Street food is a phenomenon sweeping the nation…finally. Here's how to translate it onto your menus.
One of the most significant trends shaping modern foodservice is the democratization of food. Dr. Tim Ryan, C.M.C., president of The Culinary Institute of America, called it out at the 2009 Worlds of Flavor conference that surveyed the landscape of world street food and comfort food. He identified food democracy as "of the people, without pretense, class distinction or privilege." Since then, street food in this country, long a tradition in Asia, Latin America and the Mediterranean, has made tremendous inroads. Food trucks, from L.A. to N.Y.C., enjoy cult followings, tweeting their locations in a catch-me-if-you can manner, pied piping with aromas and sounds of expertly prepared plates of both culture and personality.
But how do operators capture the street-food trend and interpret it on their menus? How do you catch lightning in a bottle? After all, one of street food's most hypnotic draws is its immediacy—a steaming bowl of Vietnamese pho passed from cook to consumer.
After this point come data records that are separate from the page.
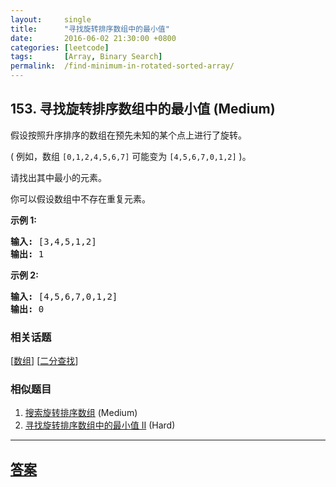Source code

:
 ```yaml
---
layout:     single
title:      "寻找旋转排序数组中的最小值"
date:       2016-06-02 21:30:00 +0800
categories: [leetcode]
tags:       [Array, Binary Search]
permalink:  /find-minimum-in-rotated-sorted-array/
---
```


## 153. 寻找旋转排序数组中的最小值 (Medium)

<p>假设按照升序排序的数组在预先未知的某个点上进行了旋转。</p>

<p>( 例如，数组&nbsp;<code>[0,1,2,4,5,6,7]</code> <strong> </strong>可能变为&nbsp;<code>[4,5,6,7,0,1,2]</code>&nbsp;)。</p>

<p>请找出其中最小的元素。</p>

<p>你可以假设数组中不存在重复元素。</p>

<p><strong>示例 1:</strong></p>

<pre><strong>输入:</strong> [3,4,5,1,2]
<strong>输出:</strong> 1</pre>

<p><strong>示例 2:</strong></p>

<pre><strong>输入:</strong> [4,5,6,7,0,1,2]
<strong>输出:</strong> 0</pre>

### 相关话题
  [[数组](https://github.com/openset/leetcode/tree/master/tag/array/README.md)]
  [[二分查找](https://github.com/openset/leetcode/tree/master/tag/binary-search/README.md)]

### 相似题目
  1. [搜索旋转排序数组](/search-in-rotated-sorted-array) (Medium)
  1. [寻找旋转排序数组中的最小值 II](/find-minimum-in-rotated-sorted-array-ii) (Hard)

---

## [答案](https://github.com/openset/leetcode/tree/master/problems/find-minimum-in-rotated-sorted-array)
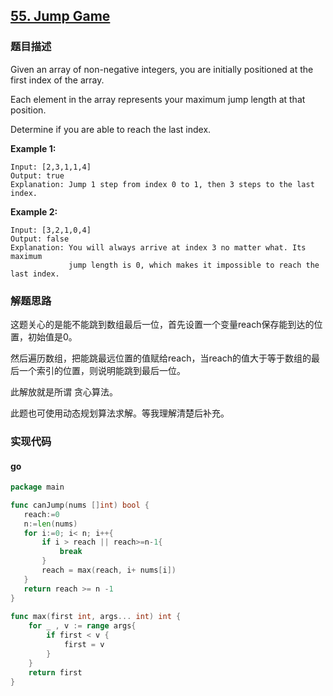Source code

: ## [55. Jump Game](https://leetcode.com/problems/jump-game/)

### 题目描述
Given an array of non-negative integers, you are initially positioned at the first index of the array.

Each element in the array represents your maximum jump length at that position.

Determine if you are able to reach the last index.

**Example 1:**
```
Input: [2,3,1,1,4]
Output: true
Explanation: Jump 1 step from index 0 to 1, then 3 steps to the last index.
```
**Example 2:**
```
Input: [3,2,1,0,4]
Output: false
Explanation: You will always arrive at index 3 no matter what. Its maximum
             jump length is 0, which makes it impossible to reach the last index.
```
### 解题思路

这题关心的是能不能跳到数组最后一位，首先设置一个变量reach保存能到达的位置，初始值是0。

然后遍历数组，把能跳最远位置的值赋给reach，当reach的值大于等于数组的最后一个索引的位置，则说明能跳到最后一位。

此解放就是所谓 贪心算法。

此题也可使用动态规划算法求解。等我理解清楚后补充。

### 实现代码

#### go
```go
package main

func canJump(nums []int) bool {
   reach:=0
   n:=len(nums)
   for i:=0; i< n; i++{
       if i > reach || reach>=n-1{
           break
       }
       reach = max(reach, i+ nums[i])
   }
   return reach >= n -1
}
 
func max(first int, args... int) int {
    for _ , v := range args{
        if first < v {
            first = v
        }
    }
    return first
}
```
The answer lies in value, variety and small portions. "Value, affordability, providing great food at lower prices...we've seen a casualization of America," says Ryan. "And the American dining public is becoming increasingly enamored with having all kinds of choice."
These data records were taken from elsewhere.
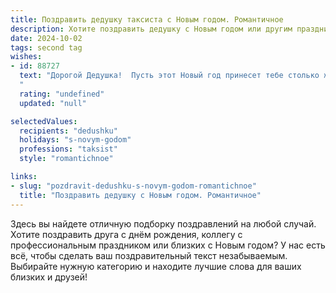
 ```yaml
---
title: Поздравить дедушку таксиста с Новым годом. Романтичное
description: Хотите поздравить дедушку с Новым годом или другим праздником? Наш ИИ создаст незабываемое поздравление, а вы обязательно выделитесь среди других.  
date: 2024-10-02
tags: second tag
wishes:
- id: 88727
  text: "Дорогой Дедушка!  Пусть этот Новый год принесет тебе столько же тепла и света, сколько звезд на зимнем небе, а каждый новый день будет наполнен радостью и приятными сюрпризами, как неожиданные встречи в твоем ночном рейсе. Пусть дорога твоей жизни будет гладкой и безопасной, как идеально накатанный асфальт, а  любовь и забота близких всегда согревают тебя, словно солнечный луч в морозный вечер. С Новым годом!
  "
  rating: "undefined"
  updated: "null"

selectedValues:
  recipients: "dedushku"
  holidays: "s-novym-godom"
  professions: "taksist"
  style: "romantichnoe"

links:
- slug: "pozdravit-dedushku-s-novym-godom-romantichnoe"
  title: "Поздравить дедушку с Новым годом. Романтичное"
---
```


Здесь вы найдете отличную подборку поздравлений на любой случай. 
Хотите поздравить друга с днём рождения, коллегу с профессиональным праздником или близких с Новым годом? У нас есть всё, чтобы сделать ваш поздравительный текст незабываемым. Выбирайте нужную категорию и находите лучшие слова для ваших близких и друзей!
Our chefs at the Kraft Culinary Centre created new street-food recipes that celebrate its ethnic flavors, casual presentation and laid-back vibe. "There's drama and entertainment with street food—you can capture that on menus," says Max Mong, senior executive chef for Kraft Foodservice. "We took the idea of street food—small plates, food trucks, ethnic, themed, fun—and developed recipes that capture that sensibility while offering a hard-to-resist value proposition," he says.